Your assignment:
If a line in the data has the string "following", please show it.

Data for this exercise Block Start

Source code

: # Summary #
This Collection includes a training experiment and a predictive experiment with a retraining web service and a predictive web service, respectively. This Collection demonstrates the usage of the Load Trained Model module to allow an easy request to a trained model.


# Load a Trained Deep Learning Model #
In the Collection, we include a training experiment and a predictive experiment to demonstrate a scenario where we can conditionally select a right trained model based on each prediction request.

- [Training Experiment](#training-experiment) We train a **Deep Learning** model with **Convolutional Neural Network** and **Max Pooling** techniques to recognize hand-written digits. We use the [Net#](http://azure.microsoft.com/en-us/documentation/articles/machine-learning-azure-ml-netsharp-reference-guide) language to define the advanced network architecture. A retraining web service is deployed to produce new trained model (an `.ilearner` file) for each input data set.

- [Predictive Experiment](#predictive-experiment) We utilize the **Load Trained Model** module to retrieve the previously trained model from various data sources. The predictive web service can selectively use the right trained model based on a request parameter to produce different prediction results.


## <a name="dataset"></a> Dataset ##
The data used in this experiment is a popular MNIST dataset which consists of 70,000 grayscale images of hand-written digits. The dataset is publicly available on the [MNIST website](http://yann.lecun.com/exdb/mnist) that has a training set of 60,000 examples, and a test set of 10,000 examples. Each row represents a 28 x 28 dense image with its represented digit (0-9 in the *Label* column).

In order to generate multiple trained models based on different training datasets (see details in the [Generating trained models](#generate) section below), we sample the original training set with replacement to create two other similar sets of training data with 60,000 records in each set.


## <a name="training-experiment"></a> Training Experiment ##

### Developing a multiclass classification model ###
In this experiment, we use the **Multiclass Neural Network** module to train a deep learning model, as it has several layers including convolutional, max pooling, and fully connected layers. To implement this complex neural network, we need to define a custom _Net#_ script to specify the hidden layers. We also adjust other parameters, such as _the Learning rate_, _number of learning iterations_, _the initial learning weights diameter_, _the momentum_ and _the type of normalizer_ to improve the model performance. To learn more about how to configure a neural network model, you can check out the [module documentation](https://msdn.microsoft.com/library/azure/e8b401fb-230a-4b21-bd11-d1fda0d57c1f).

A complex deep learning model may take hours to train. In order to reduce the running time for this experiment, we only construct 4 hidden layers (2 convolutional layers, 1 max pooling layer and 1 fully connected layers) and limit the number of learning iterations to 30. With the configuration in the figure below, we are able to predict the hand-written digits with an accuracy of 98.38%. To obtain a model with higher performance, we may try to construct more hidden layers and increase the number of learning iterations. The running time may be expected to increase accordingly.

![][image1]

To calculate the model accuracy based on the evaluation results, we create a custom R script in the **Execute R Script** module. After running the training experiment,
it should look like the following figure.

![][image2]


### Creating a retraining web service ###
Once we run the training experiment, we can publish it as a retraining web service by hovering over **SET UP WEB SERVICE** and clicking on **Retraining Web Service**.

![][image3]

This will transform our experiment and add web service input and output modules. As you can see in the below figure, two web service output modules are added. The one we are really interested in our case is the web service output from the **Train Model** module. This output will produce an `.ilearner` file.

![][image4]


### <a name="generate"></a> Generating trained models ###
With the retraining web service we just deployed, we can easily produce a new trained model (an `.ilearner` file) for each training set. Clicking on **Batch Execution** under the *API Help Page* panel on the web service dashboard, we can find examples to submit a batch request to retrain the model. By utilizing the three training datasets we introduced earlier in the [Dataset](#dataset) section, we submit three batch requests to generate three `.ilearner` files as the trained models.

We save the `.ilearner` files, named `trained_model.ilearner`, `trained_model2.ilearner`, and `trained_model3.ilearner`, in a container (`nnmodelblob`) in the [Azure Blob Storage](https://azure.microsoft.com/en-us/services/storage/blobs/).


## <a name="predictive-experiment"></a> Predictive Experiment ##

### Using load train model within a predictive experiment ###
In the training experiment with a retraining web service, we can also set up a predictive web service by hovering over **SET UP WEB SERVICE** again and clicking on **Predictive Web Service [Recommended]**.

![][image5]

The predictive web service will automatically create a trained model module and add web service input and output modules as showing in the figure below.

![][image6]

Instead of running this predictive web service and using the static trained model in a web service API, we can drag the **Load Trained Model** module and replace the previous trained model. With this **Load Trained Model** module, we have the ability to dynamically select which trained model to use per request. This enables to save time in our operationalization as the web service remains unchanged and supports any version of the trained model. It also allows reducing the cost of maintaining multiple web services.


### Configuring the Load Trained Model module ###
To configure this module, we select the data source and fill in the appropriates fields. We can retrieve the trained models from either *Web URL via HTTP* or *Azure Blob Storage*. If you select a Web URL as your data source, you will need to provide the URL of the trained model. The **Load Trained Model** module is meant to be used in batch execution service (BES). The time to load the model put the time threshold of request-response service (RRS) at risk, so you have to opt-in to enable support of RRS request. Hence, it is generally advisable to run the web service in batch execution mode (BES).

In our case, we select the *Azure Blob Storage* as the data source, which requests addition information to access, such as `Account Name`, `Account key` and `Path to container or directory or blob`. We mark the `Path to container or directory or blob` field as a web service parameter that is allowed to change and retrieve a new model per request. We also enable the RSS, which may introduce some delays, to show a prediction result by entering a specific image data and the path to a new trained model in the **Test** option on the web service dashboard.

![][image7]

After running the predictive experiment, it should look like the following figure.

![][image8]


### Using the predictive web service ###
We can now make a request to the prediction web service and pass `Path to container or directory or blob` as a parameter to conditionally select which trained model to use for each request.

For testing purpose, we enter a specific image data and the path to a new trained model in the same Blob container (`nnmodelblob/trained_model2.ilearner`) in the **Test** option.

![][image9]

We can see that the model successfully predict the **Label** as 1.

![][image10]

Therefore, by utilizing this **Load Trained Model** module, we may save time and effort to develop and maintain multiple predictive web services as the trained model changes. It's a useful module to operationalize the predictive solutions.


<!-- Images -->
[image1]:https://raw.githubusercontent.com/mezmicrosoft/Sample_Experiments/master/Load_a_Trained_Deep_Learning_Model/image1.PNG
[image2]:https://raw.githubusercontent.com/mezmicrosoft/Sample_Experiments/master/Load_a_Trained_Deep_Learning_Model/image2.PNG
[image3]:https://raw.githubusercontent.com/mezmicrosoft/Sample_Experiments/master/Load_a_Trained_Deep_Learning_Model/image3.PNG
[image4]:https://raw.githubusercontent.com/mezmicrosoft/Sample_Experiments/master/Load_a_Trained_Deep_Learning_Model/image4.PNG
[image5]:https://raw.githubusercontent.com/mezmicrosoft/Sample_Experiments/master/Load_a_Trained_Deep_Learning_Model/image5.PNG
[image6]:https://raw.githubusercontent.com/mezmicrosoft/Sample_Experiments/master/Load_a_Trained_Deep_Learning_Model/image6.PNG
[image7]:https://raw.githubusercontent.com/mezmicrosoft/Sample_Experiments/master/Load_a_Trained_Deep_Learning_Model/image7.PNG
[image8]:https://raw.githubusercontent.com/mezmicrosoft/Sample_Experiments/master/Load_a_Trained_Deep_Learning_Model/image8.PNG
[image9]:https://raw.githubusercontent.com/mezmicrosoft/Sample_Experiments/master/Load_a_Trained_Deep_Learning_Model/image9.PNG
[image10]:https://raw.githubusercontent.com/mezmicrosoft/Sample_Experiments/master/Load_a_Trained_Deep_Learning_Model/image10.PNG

Data for this exercise Block End

Expected output:
it should look like the following figure.
After running the predictive experiment, it should look like the following figure.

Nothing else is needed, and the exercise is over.